::: Material for this exercise

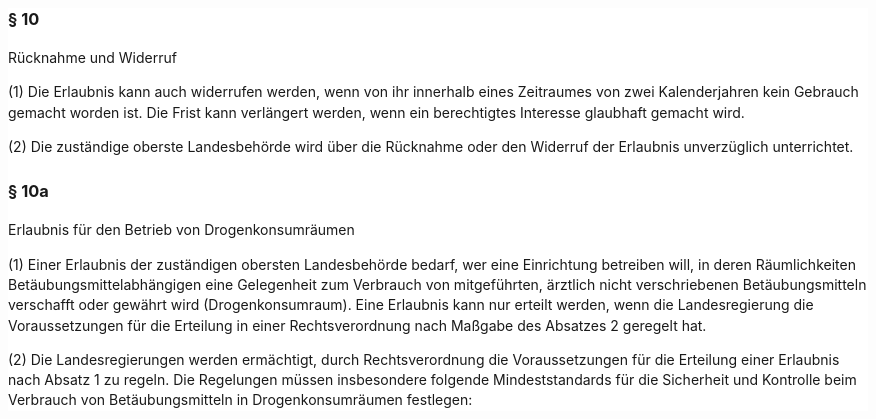 ### § 10  
Rücknahme und Widerruf

<div>

<div class="jnhtml">

<div>

<div class="jurAbsatz">

(1) Die Erlaubnis kann auch widerrufen werden, wenn von ihr innerhalb
eines Zeitraumes von zwei Kalenderjahren kein Gebrauch gemacht worden
ist. Die Frist kann verlängert werden, wenn ein berechtigtes Interesse
glaubhaft gemacht wird.

</div>

<div class="jurAbsatz">

(2) Die zuständige oberste Landesbehörde wird über die Rücknahme oder
den Widerruf der Erlaubnis unverzüglich unterrichtet.

</div>

</div>

</div>

</div>

<span id="BJNR106810981BJNE007001130.html"></span>

### § 10a  
Erlaubnis für den Betrieb von Drogenkonsumräumen

<div>

<div class="jnhtml">

<div>

<div class="jurAbsatz">

(1) Einer Erlaubnis der zuständigen obersten Landesbehörde bedarf, wer
eine Einrichtung betreiben will, in deren Räumlichkeiten
Betäubungsmittelabhängigen eine Gelegenheit zum Verbrauch von
mitgeführten, ärztlich nicht verschriebenen Betäubungsmitteln
verschafft oder gewährt wird (Drogenkonsumraum). Eine Erlaubnis kann nur
erteilt werden, wenn die Landesregierung die Voraussetzungen für die
Erteilung in einer Rechtsverordnung nach Maßgabe des Absatzes 2 geregelt
hat.

</div>

<div class="jurAbsatz">

(2) Die Landesregierungen werden ermächtigt, durch Rechtsverordnung die
Voraussetzungen für die Erteilung einer Erlaubnis nach Absatz 1 zu
regeln. Die Regelungen müssen insbesondere folgende Mindeststandards für
die Sicherheit und Kontrolle beim Verbrauch von Betäubungsmitteln in
Drogenkonsumräumen festlegen:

::::::

Assignment:
With the line that has "Betäubungsmittelabhängigen eine Gelegenheit" as the first and the line that has "erteilt werden, wenn" as the last, repeat exactly that run of lines above and no more.

Solution below:
Betäubungsmittelabhängigen eine Gelegenheit zum Verbrauch von
mitgeführten, ärztlich nicht verschriebenen Betäubungsmitteln
verschafft oder gewährt wird (Drogenkonsumraum). Eine Erlaubnis kann nur
erteilt werden, wenn die Landesregierung die Voraussetzungen für die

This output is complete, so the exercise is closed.